§ **What you are asked to do**:
Your task is to copy each line of the material that includes "footnotesize".

§ **Input records**:
□ □ □
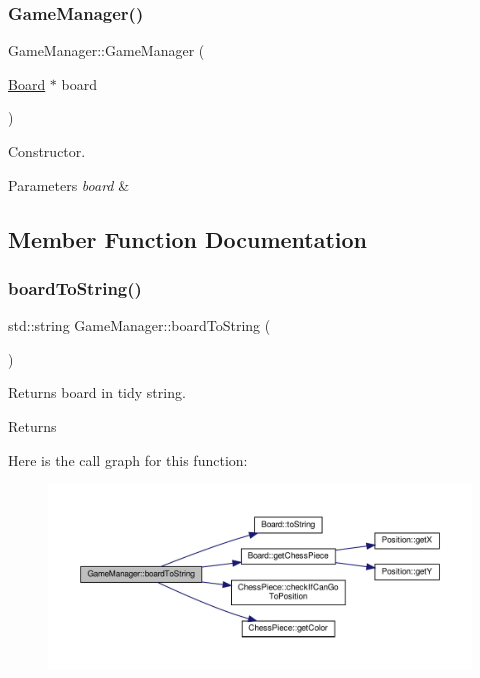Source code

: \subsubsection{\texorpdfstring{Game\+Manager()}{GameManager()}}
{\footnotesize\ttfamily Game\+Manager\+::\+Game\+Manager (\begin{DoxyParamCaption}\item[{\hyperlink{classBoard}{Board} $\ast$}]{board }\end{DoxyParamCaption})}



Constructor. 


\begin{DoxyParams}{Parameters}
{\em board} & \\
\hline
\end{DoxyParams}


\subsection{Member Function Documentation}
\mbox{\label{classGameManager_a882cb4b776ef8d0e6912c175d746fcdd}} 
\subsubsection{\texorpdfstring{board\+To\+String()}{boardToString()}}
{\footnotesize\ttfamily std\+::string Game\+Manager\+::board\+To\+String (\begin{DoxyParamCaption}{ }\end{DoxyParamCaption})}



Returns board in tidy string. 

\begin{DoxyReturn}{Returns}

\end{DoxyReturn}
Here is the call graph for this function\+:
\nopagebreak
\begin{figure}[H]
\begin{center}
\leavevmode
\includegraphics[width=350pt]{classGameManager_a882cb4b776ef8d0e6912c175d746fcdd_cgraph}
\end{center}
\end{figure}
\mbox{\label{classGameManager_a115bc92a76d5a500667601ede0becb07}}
□ □ □
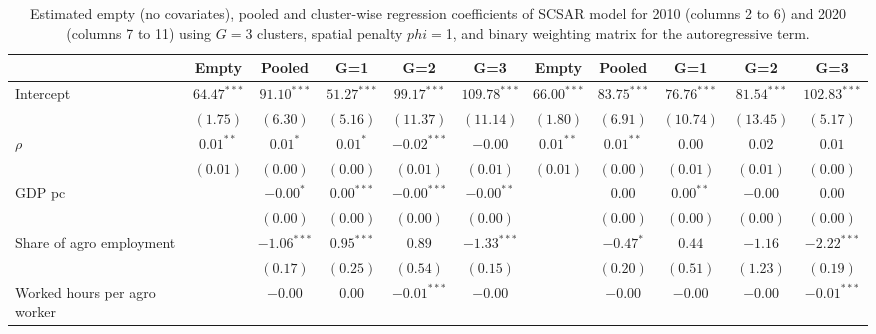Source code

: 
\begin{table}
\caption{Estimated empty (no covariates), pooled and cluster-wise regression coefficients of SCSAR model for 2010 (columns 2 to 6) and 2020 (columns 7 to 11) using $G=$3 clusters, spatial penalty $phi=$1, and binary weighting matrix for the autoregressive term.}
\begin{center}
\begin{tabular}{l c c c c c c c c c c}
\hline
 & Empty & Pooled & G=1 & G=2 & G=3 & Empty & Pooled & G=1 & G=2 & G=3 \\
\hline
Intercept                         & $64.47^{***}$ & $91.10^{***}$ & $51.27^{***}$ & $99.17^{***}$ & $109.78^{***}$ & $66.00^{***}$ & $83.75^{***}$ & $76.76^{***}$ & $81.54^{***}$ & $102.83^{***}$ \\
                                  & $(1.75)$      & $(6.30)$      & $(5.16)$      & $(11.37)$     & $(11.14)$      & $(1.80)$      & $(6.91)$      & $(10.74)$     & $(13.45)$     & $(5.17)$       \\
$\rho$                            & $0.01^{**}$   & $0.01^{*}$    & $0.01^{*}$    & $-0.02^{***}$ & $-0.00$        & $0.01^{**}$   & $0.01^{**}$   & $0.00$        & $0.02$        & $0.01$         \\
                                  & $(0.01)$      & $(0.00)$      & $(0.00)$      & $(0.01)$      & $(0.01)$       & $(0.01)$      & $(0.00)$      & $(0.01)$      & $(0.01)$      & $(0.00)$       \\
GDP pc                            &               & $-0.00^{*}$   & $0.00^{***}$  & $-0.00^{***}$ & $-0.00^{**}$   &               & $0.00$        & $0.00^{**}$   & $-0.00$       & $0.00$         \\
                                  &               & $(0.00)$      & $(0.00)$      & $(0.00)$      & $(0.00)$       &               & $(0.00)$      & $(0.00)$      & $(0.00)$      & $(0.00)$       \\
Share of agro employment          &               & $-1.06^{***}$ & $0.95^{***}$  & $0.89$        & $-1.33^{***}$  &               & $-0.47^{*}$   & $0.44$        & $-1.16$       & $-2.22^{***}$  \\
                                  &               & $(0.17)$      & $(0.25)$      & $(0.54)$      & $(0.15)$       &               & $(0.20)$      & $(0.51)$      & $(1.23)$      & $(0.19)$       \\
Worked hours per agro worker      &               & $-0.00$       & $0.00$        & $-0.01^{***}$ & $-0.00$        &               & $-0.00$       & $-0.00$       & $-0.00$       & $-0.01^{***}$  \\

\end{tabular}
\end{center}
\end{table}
□ □ □
§ **Answer**:
{\footnotesize\ttfamily Game\+Manager\+::\+Game\+Manager (\begin{DoxyParamCaption}\item[{\hyperlink{classBoard}{Board} $\ast$}]{board }\end{DoxyParamCaption})}
{\footnotesize\ttfamily std\+::string Game\+Manager\+::board\+To\+String (\begin{DoxyParamCaption}{ }\end{DoxyParamCaption})}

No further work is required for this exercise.